— TASK TO COMPLETE —
Compute how many lines in the entries below include the string "actual". Only the number is wanted.

— INFORMATION SHOWN —
------------------------------

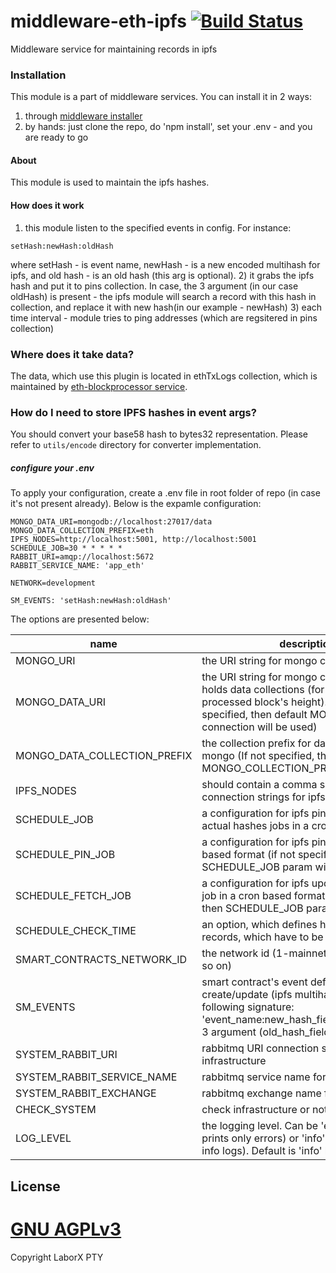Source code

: # middleware-eth-ipfs [![Build Status](https://travis-ci.org/ChronoBank/middleware-eth-ipfs.svg?branch=master)](https://travis-ci.org/ChronoBank/middleware-eth-ipfs)

Middleware service for maintaining records in ipfs

### Installation

This module is a part of middleware services. You can install it in 2 ways:

1) through  [middleware installer](https://github.com/ChronoBank/middleware)
2) by hands: just clone the repo, do 'npm install', set your .env - and you are ready to go

#### About
This module is used to maintain the ipfs hashes.


#### How does it work

1) this module listen to the specified events in config.
For instance:
```
setHash:newHash:oldHash
```
where setHash - is event name, newHash - is a new encoded multihash for ipfs, and old hash - is an old hash (this arg is optional).
2) it grabs the ipfs hash and put it to pins collection. In case, the 3 argument (in our case oldHash) is present - the ipfs module will search a record with this hash in collection, and replace it with new hash(in our example - newHash)
3) each time interval - module tries to ping addresses (which are regsitered in pins collection)


### Where does it take data?
The data, which use this plugin is located in ethTxLogs collection, which is maintained by [eth-blockprocessor service](https://github.com/ChronoBank/middleware-eth-blockprocessor).

### How do I need to store IPFS hashes in event args?
You should convert your base58 hash to bytes32 representation. Please refer to `utils/encode` directory for converter implementation.


##### сonfigure your .env

To apply your configuration, create a .env file in root folder of repo (in case it's not present already).
Below is the expamle configuration:

```
MONGO_DATA_URI=mongodb://localhost:27017/data
MONGO_DATA_COLLECTION_PREFIX=eth
IPFS_NODES=http://localhost:5001, http://localhost:5001
SCHEDULE_JOB=30 * * * * *
RABBIT_URI=amqp://localhost:5672
RABBIT_SERVICE_NAME: 'app_eth'

NETWORK=development

SM_EVENTS: 'setHash:newHash:oldHash'

```

The options are presented below:

| name | description|
| ------ | ------ |
| MONGO_URI   | the URI string for mongo connection
| MONGO_DATA_URI   | the URI string for mongo connection, which holds data collections (for instance, processed block's height). In case, it's not specified, then default MONGO_URI connection will be used)
| MONGO_DATA_COLLECTION_PREFIX   | the collection prefix for data collections in mongo (If not specified, then the default MONGO_COLLECTION_PREFIX will be used)
| IPFS_NODES   | should contain a comma separated uri connection strings for ipfs nodes
| SCHEDULE_JOB   | a configuration for ipfs pin and update actual hashes jobs in a cron based format
| SCHEDULE_PIN_JOB   | a configuration for ipfs pin plugin in a cron based format (if not specified, then SCHEDULE_JOB param will be used)
| SCHEDULE_FETCH_JOB   | a configuration for ipfs update actual hashes job in a cron based format (if not specified, then SCHEDULE_JOB param will be used)
| SCHEDULE_CHECK_TIME   | an option, which defines how old should be records, which have to be pinned
| SMART_CONTRACTS_NETWORK_ID   | the network id (1-mainnet, 4-rinkeby and so on)
| SM_EVENTS   | smart contract's event definition for hash create/update (ipfs multihash). Has the following signature: 'event_name:new_hash_field:old_hash_field'. 3 argument (old_hash_field) is optional
| SYSTEM_RABBIT_URI   | rabbitmq URI connection string for infrastructure
| SYSTEM_RABBIT_SERVICE_NAME   | rabbitmq service name for infrastructure
| SYSTEM_RABBIT_EXCHANGE   | rabbitmq exchange name for infrastructure
| CHECK_SYSTEM | check infrastructure or not (default = true)
| LOG_LEVEL   | the logging level. Can be 'error' (which prints only errors) or 'info' (prints errors + info logs). Default is 'info' level


License
----
 [GNU AGPLv3](LICENSE)
=======
Copyright
LaborX PTY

------------------------------

— SOLUTION TO THE PROBLEM —
2